**TRY IT:** What you return must be the data below, word for word, without any images.

Dataset records
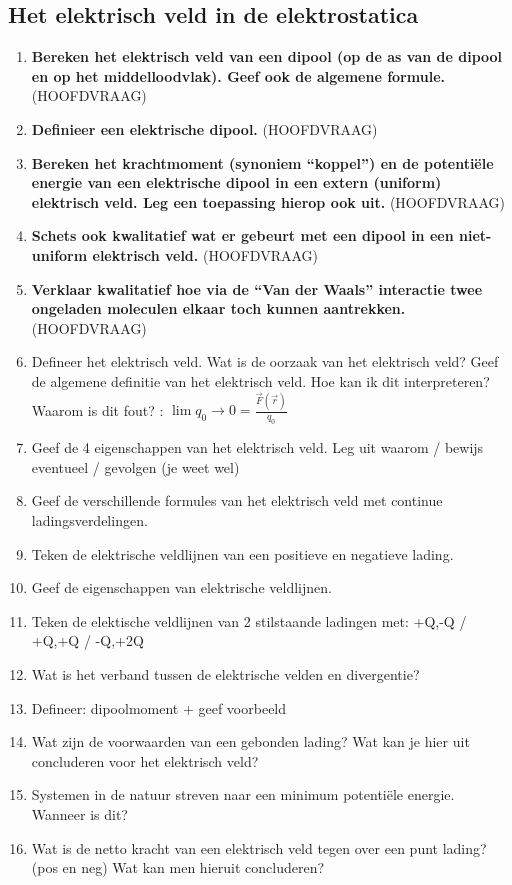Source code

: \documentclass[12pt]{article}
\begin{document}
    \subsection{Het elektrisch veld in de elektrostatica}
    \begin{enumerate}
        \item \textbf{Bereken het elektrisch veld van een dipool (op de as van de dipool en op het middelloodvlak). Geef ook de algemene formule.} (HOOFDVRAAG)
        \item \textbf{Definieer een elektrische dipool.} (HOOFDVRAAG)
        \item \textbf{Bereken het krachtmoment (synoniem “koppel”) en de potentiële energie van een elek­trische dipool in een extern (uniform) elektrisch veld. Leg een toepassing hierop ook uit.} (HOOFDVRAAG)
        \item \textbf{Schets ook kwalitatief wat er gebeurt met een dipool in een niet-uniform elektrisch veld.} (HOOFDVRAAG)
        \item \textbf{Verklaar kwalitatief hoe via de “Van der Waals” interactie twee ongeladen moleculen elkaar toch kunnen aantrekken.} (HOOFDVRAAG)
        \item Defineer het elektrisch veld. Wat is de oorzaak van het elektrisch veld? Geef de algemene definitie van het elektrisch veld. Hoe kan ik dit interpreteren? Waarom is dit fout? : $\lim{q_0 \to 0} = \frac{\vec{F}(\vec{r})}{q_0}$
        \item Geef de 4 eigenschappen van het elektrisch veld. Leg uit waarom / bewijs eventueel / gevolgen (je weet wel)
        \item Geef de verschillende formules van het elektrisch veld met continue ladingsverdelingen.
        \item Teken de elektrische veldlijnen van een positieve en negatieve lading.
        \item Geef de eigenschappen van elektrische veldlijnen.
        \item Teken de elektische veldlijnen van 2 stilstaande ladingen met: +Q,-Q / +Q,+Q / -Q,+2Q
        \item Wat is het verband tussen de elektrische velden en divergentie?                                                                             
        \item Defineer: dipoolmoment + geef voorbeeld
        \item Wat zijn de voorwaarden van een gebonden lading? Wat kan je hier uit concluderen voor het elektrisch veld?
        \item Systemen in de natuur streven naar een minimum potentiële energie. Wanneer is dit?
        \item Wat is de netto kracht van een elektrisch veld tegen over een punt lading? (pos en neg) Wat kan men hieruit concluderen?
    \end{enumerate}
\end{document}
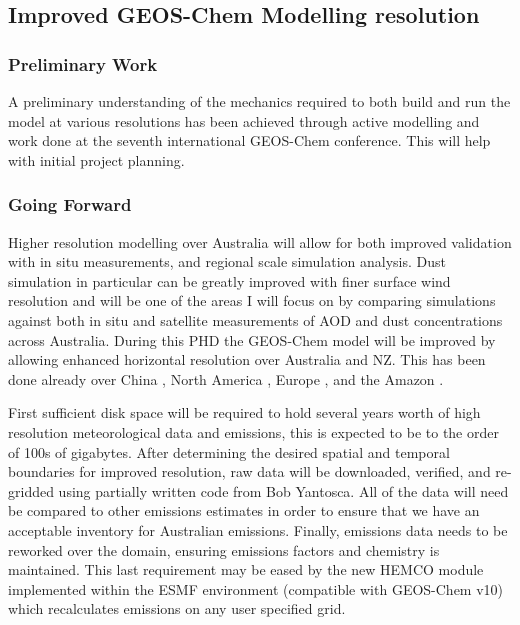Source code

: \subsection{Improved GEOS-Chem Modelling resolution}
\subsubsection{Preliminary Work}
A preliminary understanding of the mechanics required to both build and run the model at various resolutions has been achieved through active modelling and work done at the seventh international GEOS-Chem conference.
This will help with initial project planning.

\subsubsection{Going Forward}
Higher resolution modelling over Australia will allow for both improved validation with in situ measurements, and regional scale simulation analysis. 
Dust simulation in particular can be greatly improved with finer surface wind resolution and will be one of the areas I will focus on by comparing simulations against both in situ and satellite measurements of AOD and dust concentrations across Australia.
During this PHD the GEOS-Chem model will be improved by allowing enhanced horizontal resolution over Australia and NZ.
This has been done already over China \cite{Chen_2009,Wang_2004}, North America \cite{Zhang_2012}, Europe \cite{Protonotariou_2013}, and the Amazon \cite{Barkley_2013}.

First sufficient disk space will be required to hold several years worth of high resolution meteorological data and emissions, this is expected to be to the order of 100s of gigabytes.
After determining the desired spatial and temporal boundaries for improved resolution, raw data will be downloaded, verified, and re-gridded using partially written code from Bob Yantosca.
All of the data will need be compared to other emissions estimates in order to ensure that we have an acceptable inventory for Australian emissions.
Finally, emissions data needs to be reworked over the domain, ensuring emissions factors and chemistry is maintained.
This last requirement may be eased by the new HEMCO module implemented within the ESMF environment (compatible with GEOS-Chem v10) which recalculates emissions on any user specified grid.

**SOLUTION TO THE PROBLEM:**
Source code

: \documentclass[12pt]{article}
\begin{document}
    \subsection{Het elektrisch veld in de elektrostatica}
    \begin{enumerate}
        \item \textbf{Bereken het elektrisch veld van een dipool (op de as van de dipool en op het middelloodvlak). Geef ook de algemene formule.} (HOOFDVRAAG)
        \item \textbf{Definieer een elektrische dipool.} (HOOFDVRAAG)
        \item \textbf{Bereken het krachtmoment (synoniem “koppel”) en de potentiële energie van een elek­trische dipool in een extern (uniform) elektrisch veld. Leg een toepassing hierop ook uit.} (HOOFDVRAAG)
        \item \textbf{Schets ook kwalitatief wat er gebeurt met een dipool in een niet-uniform elektrisch veld.} (HOOFDVRAAG)
        \item \textbf{Verklaar kwalitatief hoe via de “Van der Waals” interactie twee ongeladen moleculen elkaar toch kunnen aantrekken.} (HOOFDVRAAG)
        \item Defineer het elektrisch veld. Wat is de oorzaak van het elektrisch veld? Geef de algemene definitie van het elektrisch veld. Hoe kan ik dit interpreteren? Waarom is dit fout? : $\lim{q_0 \to 0} = \frac{\vec{F}(\vec{r})}{q_0}$
        \item Geef de 4 eigenschappen van het elektrisch veld. Leg uit waarom / bewijs eventueel / gevolgen (je weet wel)
        \item Geef de verschillende formules van het elektrisch veld met continue ladingsverdelingen.
        \item Teken de elektrische veldlijnen van een positieve en negatieve lading.
        \item Geef de eigenschappen van elektrische veldlijnen.
        \item Teken de elektische veldlijnen van 2 stilstaande ladingen met: +Q,-Q / +Q,+Q / -Q,+2Q
        \item Wat is het verband tussen de elektrische velden en divergentie?                                                                             
        \item Defineer: dipoolmoment + geef voorbeeld
        \item Wat zijn de voorwaarden van een gebonden lading? Wat kan je hier uit concluderen voor het elektrisch veld?
        \item Systemen in de natuur streven naar een minimum potentiële energie. Wanneer is dit?
        \item Wat is de netto kracht van een elektrisch veld tegen over een punt lading? (pos en neg) Wat kan men hieruit concluderen?
    \end{enumerate}
\end{document}
Source code

: \subsection{Improved GEOS-Chem Modelling resolution}
\subsubsection{Preliminary Work}
A preliminary understanding of the mechanics required to both build and run the model at various resolutions has been achieved through active modelling and work done at the seventh international GEOS-Chem conference.
This will help with initial project planning.

\subsubsection{Going Forward}
Higher resolution modelling over Australia will allow for both improved validation with in situ measurements, and regional scale simulation analysis. 
Dust simulation in particular can be greatly improved with finer surface wind resolution and will be one of the areas I will focus on by comparing simulations against both in situ and satellite measurements of AOD and dust concentrations across Australia.
During this PHD the GEOS-Chem model will be improved by allowing enhanced horizontal resolution over Australia and NZ.
This has been done already over China \cite{Chen_2009,Wang_2004}, North America \cite{Zhang_2012}, Europe \cite{Protonotariou_2013}, and the Amazon \cite{Barkley_2013}.

First sufficient disk space will be required to hold several years worth of high resolution meteorological data and emissions, this is expected to be to the order of 100s of gigabytes.
After determining the desired spatial and temporal boundaries for improved resolution, raw data will be downloaded, verified, and re-gridded using partially written code from Bob Yantosca.
All of the data will need be compared to other emissions estimates in order to ensure that we have an acceptable inventory for Australian emissions.
Finally, emissions data needs to be reworked over the domain, ensuring emissions factors and chemistry is maintained.
This last requirement may be eased by the new HEMCO module implemented within the ESMF environment (compatible with GEOS-Chem v10) which recalculates emissions on any user specified grid.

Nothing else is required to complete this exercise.